No. 2 – Seattle Seahawks
- Position: Quarterback
- Roster status: Active

Personal information
- Born: November 10, 1996 (age 29) Columbia, Missouri, U.S.
- Listed height: 6 ft 4 in (1.93 m)
- Listed weight: 228 lb (103 kg)

Career information
- High school: Lee's Summit (Lee's Summit, Missouri)
- College: Missouri (2015–2018)
- NFL draft: 2019: 2nd round, 42nd overall pick

Career history
- Denver Broncos (2019–2021); Seattle Seahawks (2022–2023); New York Giants (2024); Seattle Seahawks (2025–present);

Awards and highlights
- Super Bowl champion (LX); NCAA passing touchdowns leader (2017); First-team All-SEC (2017); Second-team All-SEC (2018);

Career NFL statistics as of Week 2, 2026
- Passing attempts: 1,018
- Passing completions: 613
- Completion percentage: 60.2%
- TD–INT: 38–28
- Passing yards: 6,791
- Passer rating: 81
- Rushing yards: 440
- Rushing touchdowns: 7
- Stats at Pro Football Reference

= Drew Lock =

American football player (born 1996)

Paul Andrew Lock (born November 10, 1996) is an American professional football quarterback for the Seattle Seahawks of the National Football League (NFL).
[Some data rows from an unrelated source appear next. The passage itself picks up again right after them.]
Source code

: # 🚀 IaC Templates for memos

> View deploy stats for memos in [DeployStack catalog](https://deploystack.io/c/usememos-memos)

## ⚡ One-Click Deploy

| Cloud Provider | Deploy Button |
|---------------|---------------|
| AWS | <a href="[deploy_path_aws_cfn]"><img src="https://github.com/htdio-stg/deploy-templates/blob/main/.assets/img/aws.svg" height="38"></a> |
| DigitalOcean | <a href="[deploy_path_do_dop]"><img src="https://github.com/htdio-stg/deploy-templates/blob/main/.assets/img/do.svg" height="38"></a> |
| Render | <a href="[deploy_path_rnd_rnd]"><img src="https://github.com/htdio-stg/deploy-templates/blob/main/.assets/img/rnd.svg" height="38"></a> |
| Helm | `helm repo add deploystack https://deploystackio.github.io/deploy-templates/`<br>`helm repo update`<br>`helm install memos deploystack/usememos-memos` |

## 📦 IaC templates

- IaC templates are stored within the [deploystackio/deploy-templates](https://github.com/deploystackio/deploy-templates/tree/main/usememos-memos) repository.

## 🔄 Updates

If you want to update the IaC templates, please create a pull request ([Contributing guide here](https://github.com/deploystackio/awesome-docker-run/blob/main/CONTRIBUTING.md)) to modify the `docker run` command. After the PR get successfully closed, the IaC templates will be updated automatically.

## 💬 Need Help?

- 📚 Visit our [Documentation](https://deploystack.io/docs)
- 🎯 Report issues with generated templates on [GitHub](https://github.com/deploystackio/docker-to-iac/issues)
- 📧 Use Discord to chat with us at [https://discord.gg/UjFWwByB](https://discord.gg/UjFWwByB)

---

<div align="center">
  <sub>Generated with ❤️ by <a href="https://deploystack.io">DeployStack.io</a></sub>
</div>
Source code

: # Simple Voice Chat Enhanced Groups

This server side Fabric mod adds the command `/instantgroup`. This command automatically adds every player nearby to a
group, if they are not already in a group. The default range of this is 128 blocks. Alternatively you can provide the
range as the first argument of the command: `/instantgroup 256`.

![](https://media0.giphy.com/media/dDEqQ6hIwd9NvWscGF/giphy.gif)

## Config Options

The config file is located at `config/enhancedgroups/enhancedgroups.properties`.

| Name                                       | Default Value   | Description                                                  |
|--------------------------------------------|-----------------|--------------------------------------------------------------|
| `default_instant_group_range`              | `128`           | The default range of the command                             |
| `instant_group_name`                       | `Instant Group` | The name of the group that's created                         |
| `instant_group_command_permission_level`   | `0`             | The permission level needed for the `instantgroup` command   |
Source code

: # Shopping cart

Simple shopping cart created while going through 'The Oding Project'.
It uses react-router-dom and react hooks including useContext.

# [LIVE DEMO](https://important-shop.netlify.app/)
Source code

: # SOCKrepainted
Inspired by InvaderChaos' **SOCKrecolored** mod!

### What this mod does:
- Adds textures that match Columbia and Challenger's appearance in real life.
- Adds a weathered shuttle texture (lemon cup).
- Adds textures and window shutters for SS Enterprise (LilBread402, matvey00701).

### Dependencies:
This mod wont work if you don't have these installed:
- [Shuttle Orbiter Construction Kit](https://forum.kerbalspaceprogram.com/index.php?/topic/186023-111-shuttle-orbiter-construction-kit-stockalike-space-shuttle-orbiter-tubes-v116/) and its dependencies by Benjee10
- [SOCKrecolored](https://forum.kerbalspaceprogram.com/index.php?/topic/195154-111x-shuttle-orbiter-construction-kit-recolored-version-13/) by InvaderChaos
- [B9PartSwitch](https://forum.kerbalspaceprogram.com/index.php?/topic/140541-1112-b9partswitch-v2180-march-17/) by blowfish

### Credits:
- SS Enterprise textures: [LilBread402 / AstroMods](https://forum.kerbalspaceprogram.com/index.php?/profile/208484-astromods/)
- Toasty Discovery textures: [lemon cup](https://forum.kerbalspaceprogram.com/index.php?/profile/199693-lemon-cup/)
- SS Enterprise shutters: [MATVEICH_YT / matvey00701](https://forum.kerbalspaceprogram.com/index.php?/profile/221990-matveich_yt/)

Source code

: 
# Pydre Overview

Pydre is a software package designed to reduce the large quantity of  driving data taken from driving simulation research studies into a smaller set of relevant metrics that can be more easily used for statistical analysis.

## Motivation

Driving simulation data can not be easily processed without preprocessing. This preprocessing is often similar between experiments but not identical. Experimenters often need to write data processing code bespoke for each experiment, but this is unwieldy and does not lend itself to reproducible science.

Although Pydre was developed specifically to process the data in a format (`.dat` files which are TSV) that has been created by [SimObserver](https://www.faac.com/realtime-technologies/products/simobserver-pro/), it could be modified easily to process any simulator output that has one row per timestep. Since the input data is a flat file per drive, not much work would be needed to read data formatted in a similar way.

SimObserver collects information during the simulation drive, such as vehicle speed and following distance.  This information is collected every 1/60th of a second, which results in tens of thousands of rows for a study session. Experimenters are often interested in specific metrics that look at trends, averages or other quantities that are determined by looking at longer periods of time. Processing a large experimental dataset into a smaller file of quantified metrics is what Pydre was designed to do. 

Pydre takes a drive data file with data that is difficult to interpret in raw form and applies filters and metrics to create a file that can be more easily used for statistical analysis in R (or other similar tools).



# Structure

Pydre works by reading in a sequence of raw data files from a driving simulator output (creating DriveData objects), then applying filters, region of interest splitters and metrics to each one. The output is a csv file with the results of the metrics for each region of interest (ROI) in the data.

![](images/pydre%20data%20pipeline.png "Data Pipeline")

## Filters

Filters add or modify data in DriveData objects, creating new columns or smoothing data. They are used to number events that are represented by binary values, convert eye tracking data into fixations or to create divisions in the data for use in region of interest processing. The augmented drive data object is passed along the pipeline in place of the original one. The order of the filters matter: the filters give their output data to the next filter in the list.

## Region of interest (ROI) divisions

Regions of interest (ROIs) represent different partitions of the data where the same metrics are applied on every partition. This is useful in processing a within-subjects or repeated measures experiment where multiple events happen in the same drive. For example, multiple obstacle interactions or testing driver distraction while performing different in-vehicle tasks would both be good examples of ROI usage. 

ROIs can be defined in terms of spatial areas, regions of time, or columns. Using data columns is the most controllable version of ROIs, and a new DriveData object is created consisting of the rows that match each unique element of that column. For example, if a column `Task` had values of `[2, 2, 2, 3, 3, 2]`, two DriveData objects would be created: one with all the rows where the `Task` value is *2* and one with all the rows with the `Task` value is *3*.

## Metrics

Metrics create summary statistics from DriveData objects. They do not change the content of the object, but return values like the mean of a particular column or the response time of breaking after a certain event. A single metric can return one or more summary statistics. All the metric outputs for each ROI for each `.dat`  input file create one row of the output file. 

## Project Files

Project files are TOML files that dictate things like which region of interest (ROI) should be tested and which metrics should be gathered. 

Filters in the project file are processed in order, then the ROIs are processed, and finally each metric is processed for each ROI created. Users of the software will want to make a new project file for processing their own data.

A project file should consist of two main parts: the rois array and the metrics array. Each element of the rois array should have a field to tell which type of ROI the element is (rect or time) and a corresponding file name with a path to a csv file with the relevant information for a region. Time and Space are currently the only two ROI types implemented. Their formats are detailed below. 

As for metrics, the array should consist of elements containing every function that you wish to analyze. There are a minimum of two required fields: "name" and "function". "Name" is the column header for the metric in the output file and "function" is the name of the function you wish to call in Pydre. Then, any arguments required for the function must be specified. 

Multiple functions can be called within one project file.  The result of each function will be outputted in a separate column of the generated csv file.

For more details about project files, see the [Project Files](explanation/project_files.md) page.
He played college football for the Missouri Tigers and was selected by the Denver Broncos in the second round of the 2019 NFL draft. Lock has also played for the New York Giants. He was the backup quarterback for the Seahawks in their Super Bowl LX victory.

==Early life==
Born in Columbia, Missouri, Lock attended Lee's Summit High School in Lee's Summit, a suburb southeast of Kansas City. As a junior in 2013, he passed for 3,060 yards and 35 touchdowns; as a senior, he was the Kansas City Star's All-Metro Player of the Year with 2,731 yards passing and 28 touchdowns. Lock was rated by Rivals as a four-star recruit and was ranked as the sixth-best pro-style quarterback in the 2015 class. He committed to the University of Missouri to play college football for the Tigers. A two-star basketball prospect as a shooting guard, Lock retired from basketball after high school. He grew up a fan of the Kansas City Chiefs.
==College career==
Lock began his collegiate career by going 6-for-10 for 138 yards and a touchdown in the 2015 season-opener against Southeast Missouri State while coming off the bench for two series. He took over as Mizzou's starting quarterback over the final eight games of 2015. During a 24–10 victory over South Carolina, Lock became the school's first true freshman to start at quarterback since Corby Jones in 1995, going 21-for-28 for 136 yards and a pair of touchdowns. Against BYU at Arrowhead Stadium, Lock was 19-of-28 for a career-best 244 yards and a touchdown while also setting career highs in both passer rating and passing yards while posting his second-best completion percentage of the season. Lock finished the season completing 129-of-263 passes for 1,332 yards, four touchdowns, and eight interceptions to go along with a rushing touchdown.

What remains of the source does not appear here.